We all know that unconventional oil extraction is bad for the environment. It causes local environmental damage (check what is happening in North Dakota: here) and it generates a lot of extra carbon dioxide emissions compared to the extraction of conventional oil.

So, what about banning the extraction of non-conventional oil?

In a recent working paper  Samuel Carrara and I estimate the climate benefit of a global ban on unconventional oil using scenarios developed with the integrated assessment model WITCH.

Guess what? A global ban on the use of unconventional oil has non-negligible climate benefits but it is a very inefficient climate mitigation policy. Not using unconventional oil resources slows global warming by 0.3°C (from +4.1°C to +3.8°C in 2100 with respect to the pre-industrial level). Despite a rebound effect in conventional oil extraction, the global ban is effective because it substantially reduces oil demand, carbon dioxide emissions and the increase of temperature. However, the policy is terribly inefficient.

We find that an efficient, global uniform carbon pricing mechanism would achieve climate benefits almost four times larger, at the same cost. Analogously, an efficient pricing scheme would deliver the same climate benefit being fifteen times cheaper.

The EU has long considered a unilateral tax on oil coming from unconventional resources in Northern America.

Is this a good idea?

We check what would be the cost and the benefit (in terms of reduced carbon dioxide emissions) of a unilateral EU ban on unconventional oil. Unsurprisingly, we find that unilateral European ban of unconventional oil is both inefficient and ineffective. It will cost a lot and it will have no impact on global mean temperature. Oil would just flow to countries that do not ban its use.
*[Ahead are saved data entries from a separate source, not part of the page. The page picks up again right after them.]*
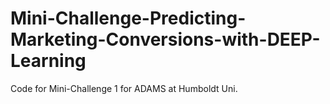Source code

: # Mini-Challenge-Predicting-Marketing-Conversions-with-DEEP-Learning
Code for Mini-Challenge 1 for ADAMS at Humboldt Uni.
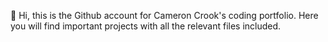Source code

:👋 Hi, this is the Github account for Cameron Crook's coding portfolio.
Here you will find important projects with all the relevant files included.



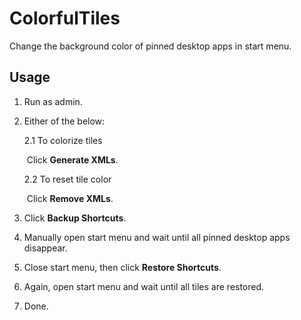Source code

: # ColorfulTiles

Change the background color of pinned desktop apps in start menu.

## Usage

1. Run as admin.

2. Either of the below:

   2.1 To colorize tiles

   ​	Click **Generate XMLs**.

   2.2 To reset tile color

   ​	Click **Remove XMLs**.

3. Click **Backup Shortcuts**.

4. Manually open start menu and wait until all pinned desktop apps disappear.

5. Close start menu, then click **Restore Shortcuts**.

6. Again, open start menu and wait until all tiles are restored.

7. Done.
The policy implications are intuitive. If the main goal is carbon mitigation, the European Union should avoid unilateral aggressive policies against unconventional oil. Diverting trade routes may be expensive for oil producers and a short-term victory is possible. However, in the long-run, with rising energy prices and technological progress in oil extraction and in oil transportation, it is likely that unconventional oil will flow where demand is and Europe alone will have a negligible impact on global patterns.

For example, starting a trade war with Canada to achieve virtually null climate benefits is not the best thing to do.